If the range hood is damaged, it may produce noise when it is running. This is a result of an injured fan that makes more noise. These guidelines will help you fix noisy Rangehood and have the fan working like new again:

  1. The power button should be located in front of the range hood. Tap it to turn it on. Watch for a fan to pick up speed and identify where the noise is coming from. Consider the type of noise that is being produced and whether it is intermittent or constant.
  2. Search for the screws holding the cover on the hood. The screws on the cover should be removed with a screwdriver; then, the cover must be removed so you can access the fan. Ensure that you store the cover safely since you’ll need it after the fan has been fixed.
  3. Take note of the fan’s condition and check to see if it has cracks or blade damage. Once that is done, remove the screws holding the fan in place. You can remove the fan now.
  4. It may be necessary to clean the fan or straighten the blades. That’s what you should do if it’s the case. Depending on the damage, you may need to replace the blades.
  5. Install the new blade on top of the range hood, matching the blade from the range hood. You can tighten it with the same screw unless you are using a screwdriver.
  6. Cover the hood with the cover again. Once the screws are tight, test the fan to see if it works properly without making noise.

So that’s it. By following these steps, it is easy to fix a noisy range hood. It is doable on your own.

If you want to follow these guidelines, you must read and understand them. The best way to fix vent hoods is to hire someone who has experience in the field.


You might have noticed when shopping for a range hood, they all indicate their “single level”. A range hood’s fan noise is essentially an indication of how loud it gets.

As a rule of thumb, the more power a range hood has, the higher its sone level will be. It also means a louder range hood.

While what may be “noisy” to one person may not be so loud to another. A good ventilation system is about getting the right sone level for your cooking needs.

Although you don’t always need to operate your range hood at its maximum setting, you can sometimes do so at a lower setting.

Therefore, if you buy a range hood that has a high noise level, you may not have to keep it there constantly.

There is more importance to providing proper ventilation and fire prevention than hearing some noise from time to time. Some people are bothered by the noise and will purchase a range hood that makes less noise just for that reason.

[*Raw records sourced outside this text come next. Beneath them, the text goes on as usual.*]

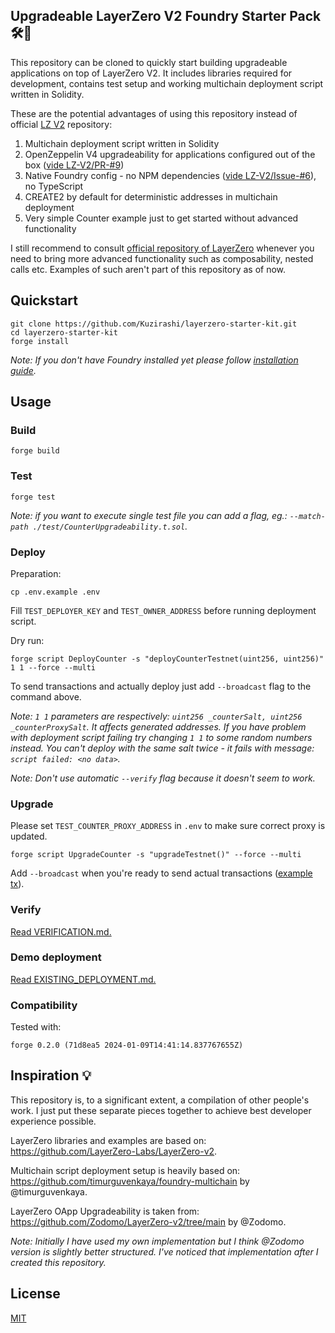 ## Upgradeable LayerZero V2 Foundry Starter Pack 🛠️🚀

This repository can be cloned to quickly start building upgradeable applications on top of LayerZero V2. It includes libraries required for development, contains test setup and working multichain deployment script written in Solidity.

These are the potential advantages of using this repository instead of official [LZ V2](https://github.com/LayerZero-Labs/LayerZero-v2) repository:
1. Multichain deployment script written in Solidity
2. OpenZeppelin V4 upgradeability for applications configured out of the box ([vide LZ-V2/PR-#9](https://github.com/LayerZero-Labs/LayerZero-v2/pull/9))
3. Native Foundry config - no NPM dependencies ([vide LZ-V2/Issue-#6](https://github.com/LayerZero-Labs/LayerZero-v2/issues/6)), no TypeScript
4. CREATE2 by default for deterministic addresses in multichain deployment
5. Very simple Counter example just to get started without advanced functionality

I still recommend to consult [official repository of LayerZero](https://github.com/LayerZero-Labs/LayerZero-v2) whenever you need to bring more advanced functionality such as composability, nested calls etc. Examples of such aren't part of this repository as of now.

## Quickstart

```
git clone https://github.com/Kuzirashi/layerzero-starter-kit.git
cd layerzero-starter-kit
forge install
```

*Note: If you don't have Foundry installed yet please follow [installation guide](https://book.getfoundry.sh/getting-started/installation).*

## Usage

### Build

```shell
forge build
```

### Test

```shell
forge test
```

*Note: if you want to execute single test file you can add a flag, eg.: `--match-path ./test/CounterUpgradeability.t.sol`.*

### Deploy

Preparation:
```
cp .env.example .env
```

Fill `TEST_DEPLOYER_KEY` and `TEST_OWNER_ADDRESS` before running deployment script.

Dry run:

```shell
forge script DeployCounter -s "deployCounterTestnet(uint256, uint256)" 1 1 --force --multi
```

To send transactions and actually deploy just add `--broadcast` flag to the command above.

*Note: `1 1` parameters are respectively: `uint256 _counterSalt, uint256 _counterProxySalt`. It affects generated addresses. If you have problem with deployment script failing try changing `1 1` to some random numbers instead. You can't deploy with the same salt twice - it fails with message: `script failed: <no data>`.*

*Note: Don't use automatic `--verify` flag because it doesn't seem to work.*

### Upgrade

Please set `TEST_COUNTER_PROXY_ADDRESS` in `.env` to make sure correct proxy is updated.

```
forge script UpgradeCounter -s "upgradeTestnet()" --force --multi
```

Add `--broadcast` when you're ready to send actual transactions ([example tx](https://sepolia.etherscan.io/tx/0xea00205afe187a984676c68e50d59b5493be72cd1204a7e424ffccdc7c80e1fa)).

### Verify

[Read VERIFICATION.md.](./VERIFICATION.md)

### Demo deployment

[Read EXISTING_DEPLOYMENT.md.](./EXISTING_DEPLOYMENT.md)

### Compatibility

Tested with:
```
forge 0.2.0 (71d8ea5 2024-01-09T14:41:14.837767655Z)
```

## Inspiration 💡

This repository is, to a significant extent, a compilation of other people's work. I just put these separate pieces together to achieve best developer experience possible.

LayerZero libraries and examples are based on: https://github.com/LayerZero-Labs/LayerZero-v2.

Multichain script deployment setup is heavily based on: https://github.com/timurguvenkaya/foundry-multichain by @timurguvenkaya.

LayerZero OApp Upgradeability is taken from: https://github.com/Zodomo/LayerZero-v2/tree/main by @Zodomo.

*Note: Initially I have used my own implementation but I think @Zodomo version is slightly better structured. I've noticed that implementation after I created this repository.*

## License

[MIT](./LICENSE.md)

When you cook a spicy or fishy dish, your range hood will not be able to clear smoke and smell quickly if your cooking style isn’t right for it.

How To Tell What’s A Good Sone For Your Kitchen?

  • Consult the owner’s manual for your range hood first if you think it’s too loud. There should be a number of songs listed.
  • Your kitchen might be too powerful if it has a rating of 7 or 8 despite cooking the equivalent of 5 or 6 meals a week.
  • In general, a 1- or 2-score rating is acceptable, whose sound level is similar to that of a running refrigerator.
  • If you barely cook or the dishes you prepare require very little fanning and grease removal, you should buy a fan with this low level.
  • You can control your sodium level according to how often, what, and at what temperature you cook your meals.
  • The ideal range hood is one that is at least five or six levels high if you see a lot of smoke and grease coming off your range during mealtime.

Final Words

You may think your range hood is too loud, but if it’s the appropriate CFM for your range, then that’s the truth. It’s possible that your range hood is too powerful for your kitchen.

Leave a Comment


Go Full DIY has gained recognition on prominent tech and design platforms, praised for its user-friendly interface and innovative approach to delivering DIY content. Join the community that tech-savvy DIY enthusiasts are talking about.

Looking for DIY advice from a professional?